If you own a home, losing it may be one of your biggest fears. If you own a home and owe the IRS a substantial debt, losing it is your biggest fear. It is true that the IRS can take a home to sell and pay towards tax debt BUT it is hard for them to do it and it is less likely to occur than the IRS wants you to believe.
In order to seize and sell a home, the IRS has to send a request to the US Department of Justice. It is the DOJ that “collects” a home for payment of tax not the Internal Revenue Service. The IRS is very careful about which cases it sends to the DOJ. In 2013, the IRS reports that only 547 home seizures took place in the entire United States. There are about 10 to 12 million cases in the IRS’ load of cases at any given time.
There are several reasons why so few homes are placed into the seizure process with the DOJ. One reason and probably the main reason is that the law won’t allow the Government to sell a house in a tax case unless there is equity in it. The sale has to result in funds paid to the IRS. In order to determine the equity amount, the IRS will subtract 20% from it’s value and than subtract the mortgage amount. If your home in Arizona is worth $250,000.00 and the mortgage is $200,000.00, the IRS would reduce the value by $50,000.00 and subtract the mortgage amount leaving zero equity. Even if there is some equity, the IRS isn’t interested unless there is a substantial amount. $20,000.00 equity in a home is usually not enough.
The IRS is also not really interested in homes as well unless the underlying debt is large. There are no hard and fast rules about this but there usually needs to be significant home equity AND a very large… even a 6 figure debt.

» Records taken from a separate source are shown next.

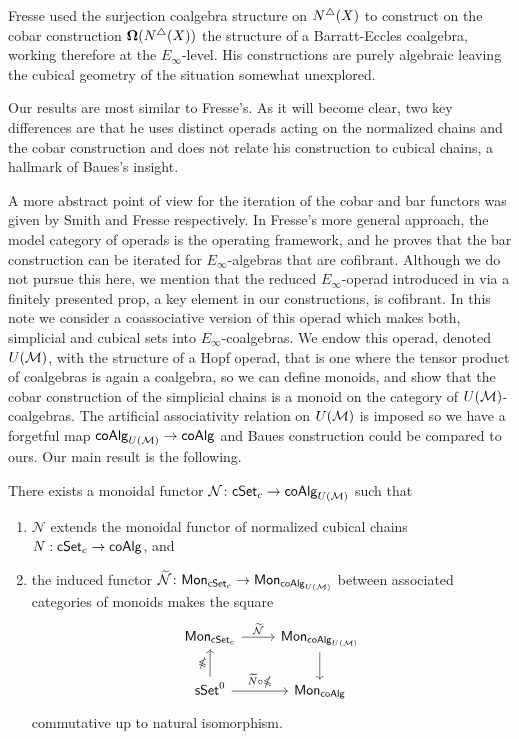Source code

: Fresse \cite{Fresse03construction} used the surjection coalgebra structure on $N^{\triangle}(X)$ to construct on the cobar construction $\mathbf{\Omega}(N^{\triangle}(X))$ the  structure of a Barratt-Eccles coalgebra, working therefore at the $E_\infty$-level. His constructions are purely algebraic leaving the cubical geometry of the situation somewhat unexplored.

Our results are most similar to Fresse's.
As it will become clear, two key differences are that he uses distinct operads acting on the normalized chains and the cobar construction and does not relate his construction to cubical chains, a hallmark of Baues's insight.

A more abstract point of view for the iteration of the cobar and bar functors was given by Smith \cite{Smith94cobar} and Fresse \cite{Fresse10complex} respectively. 
In Fresse's more general approach, the model category of operads is the operating framework, and he proves that the bar construction can be iterated for $E_\infty$-algebras that are cofibrant. Although we do not pursue this here, we mention that the reduced $E_\infty$-operad introduced in \cite{Medina20prop1} via a finitely presented prop, a key element in our constructions, is cofibrant.
In this note we consider a coassociative version of this operad which makes both, simplicial and cubical sets into $E_\infty$-coalgebras.
We endow this operad, denoted $U(\mathcal{M})$, with the structure of a Hopf operad, that is one where the tensor product of coalgebras is again a coalgebra, so we can define monoids, and show that the cobar construction of the simplicial chains is a monoid on the category of $U(\mathcal{M})$-coalgebras.
The artificial associativity relation on $U(\mathcal{M})$ is imposed so we have a forgetful map $\mathsf{coAlg}_{U(\mathcal{M})} \to \mathsf{coAlg}$ and Baues construction could be compared to ours. Our main result is the following.

\begin{theorem}
There exists a monoidal functor $\mathcal{N} \colon \mathsf{cSet}_c \to \mathsf{coAlg}_{U(\mathcal{M})}$ such that

\begin{enumerate}

\item $\mathcal{N}$ extends the monoidal functor of normalized cubical chains $N: \mathsf{cSet}_c \to \mathsf{coAlg}$, and 
\item the induced functor $\widetilde{\mathcal{N}} \colon \mathsf{Mon}_{\mathsf{cSet}_c} \to \mathsf{Mon}_{\mathsf{coAlg}_{U(\mathcal{M})}}$ between associated categories of monoids makes the square
\begin{equation*}
\begin{tikzcd}
\Mon_{\cSet_c} \arrow[r, "\widetilde{\mathcal{N}}"] & \Mon_{\coAlg_{U(\M)}} \arrow[d]\\
\sSet^0 \arrow[r, "\widetilde{N} \circ \gcobar"] \arrow[u, "\gcobar"] & \Mon_{\coAlg}
\end{tikzcd}
\end{equation*}
commutative up to natural isomorphism. 
\end{enumerate}
\end{theorem}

Even if the above is true, the IRS still doesn’t want to refer the case to the DOJ unless there are very serious conditions. A taxpayer who has lots of equity, lots of debt, and is non-communicative, non-compliant, or is trying to hide, will be the squeaky wheel that may get some grease. Even under those circumstances the IRS will consider seizure to the be very last option. See IRS Policy Statement 5-34.
If the IRS has already started the seizure process it can’t just show up and take the home. It has to provide you with a Final Notice of Intent to Levy which will provide you an appeal hearing and the ability to sue in Tax Court for an independent review. After the notice and appeals process has taken place it will than send the case to the DOJ Tax Division and that division will file a lawsuit in US District Court. The home can’t be sold without a judgement approving the sale per IRC 6334(e).
So if you own a home and you have a tax debt, don’t panic. There are a number of things that would have to happen for your home to be seized and for most people the IRS just won’t be interested.